Workspaces and Environments
VM-X AI uses a hierarchical structure for organization and isolation:
Workspaces
A Workspace is the top-level isolation layer that groups a set of environments. Workspaces provide:
- Multi-tenancy: Complete isolation between different organizations or teams
- Access Control: Workspace-level permissions and member management
- Resource Organization: Logical grouping of related environments
Environments
An Environment is an isolation layer within a workspace that groups resources. Environments provide:
- Resource Isolation: AI Connections, AI Resources, API Keys, and Usage data are scoped to environments
- Environment-based Routing: Different environments can have different configurations
- Deployment Separation: Separate environments for development, staging, and production
Workspace Members
Each workspace can have two types of members:
- Owner: Can do anything in the workspace, including deleting the workspace
- Member: Can create environments, AI connections, and resources, but cannot delete workspaces
Users and Roles
VM-X AI provides fine-grained access control through Users and Roles. For detailed information, see the Security section:
- Roles - Role management and default roles
- Policy - Comprehensive policy guide
- Users - User management
Users
Users represent individuals who can access VM-X AI. Users can:
- Be assigned to workspaces as members or owners
- Have roles assigned for fine-grained permissions
- Access resources based on their permissions
- Authenticate via local credentials or OIDC federated login (SSO)
OIDC Federated Login
VM-X AI supports OIDC (OpenID Connect) federated login for enterprise single sign-on (SSO). This allows users to authenticate using their organization's identity provider (e.g., Okta, Azure AD, Google Workspace).
Configuration:
Set the following environment variables to enable OIDC:
OIDC_FEDERATED_ISSUER: The OIDC issuer URL (required)OIDC_FEDERATED_CLIENT_ID: The OIDC client ID (required)OIDC_FEDERATED_CLIENT_SECRET: The OIDC client secret (optional, depending on provider)OIDC_FEDERATED_SCOPE: OIDC scopes (default:openid profile email)OIDC_FEDERATED_DEFAULT_ROLE: Default role assigned to federated users (default:power-user)

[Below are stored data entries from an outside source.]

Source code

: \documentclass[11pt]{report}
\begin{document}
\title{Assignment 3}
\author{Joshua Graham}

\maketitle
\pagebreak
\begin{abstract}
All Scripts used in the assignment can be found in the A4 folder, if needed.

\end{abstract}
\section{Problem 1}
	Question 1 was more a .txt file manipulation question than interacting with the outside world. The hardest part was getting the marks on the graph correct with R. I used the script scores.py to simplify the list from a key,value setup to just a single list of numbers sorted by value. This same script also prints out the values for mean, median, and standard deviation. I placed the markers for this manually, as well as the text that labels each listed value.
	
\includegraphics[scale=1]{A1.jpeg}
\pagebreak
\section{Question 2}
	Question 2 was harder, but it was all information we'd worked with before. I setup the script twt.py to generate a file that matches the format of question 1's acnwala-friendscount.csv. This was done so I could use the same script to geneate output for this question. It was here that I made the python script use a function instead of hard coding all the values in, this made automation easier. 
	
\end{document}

When OIDC is configured, the login page displays an "SSO Login" button that redirects users to the identity provider for authentication. After successful authentication, users are automatically created in VM-X AI (if they don't exist) and assigned the default role.
Roles
Roles manage permissions using granular policies. Each role defines:
- Actions: What operations can be performed (e.g.,
ai-connection:create,workspace:delete) - Resources: What resources can be accessed (e.g.,
workspace:*,environment:production) - Effect: Whether to allow or deny the action (ALLOW or DENY)
Roles support wildcards for flexible permission management:
*matches any value?matches a single character
Default Roles
VM-X AI includes three default roles:
- admin: Full access to everything (
*:*on*) - power-user: Can create workspaces, environments, connections, and resources, but cannot manage roles or users
- read-only: Can only read/list resources (
*:get,*:liston*)
AI Connections and AI Resources
VM-X AI is built around two fundamental concepts: AI Connections and AI Resources.
AI Connections
An AI Connection represents a connection to a specific AI provider with its credentials and capacity configuration.
What is an AI Connection?
An AI Connection encapsulates:
- Provider: The AI provider (OpenAI, Anthropic, Google Gemini, Groq, Perplexity, AWS Bedrock Converse, AWS Bedrock-Invoke)
- Credentials: Encrypted API keys or authentication tokens
- Capacity: Custom capacity limits (e.g., 100 RPM, 100,000 TPM)
- Discovered Capacity: Automatically discovered rate limits from the provider
Key Features
🔐 Secure Credential Storage
Credentials are encrypted at rest using either:
- AWS KMS: For production environments (recommended)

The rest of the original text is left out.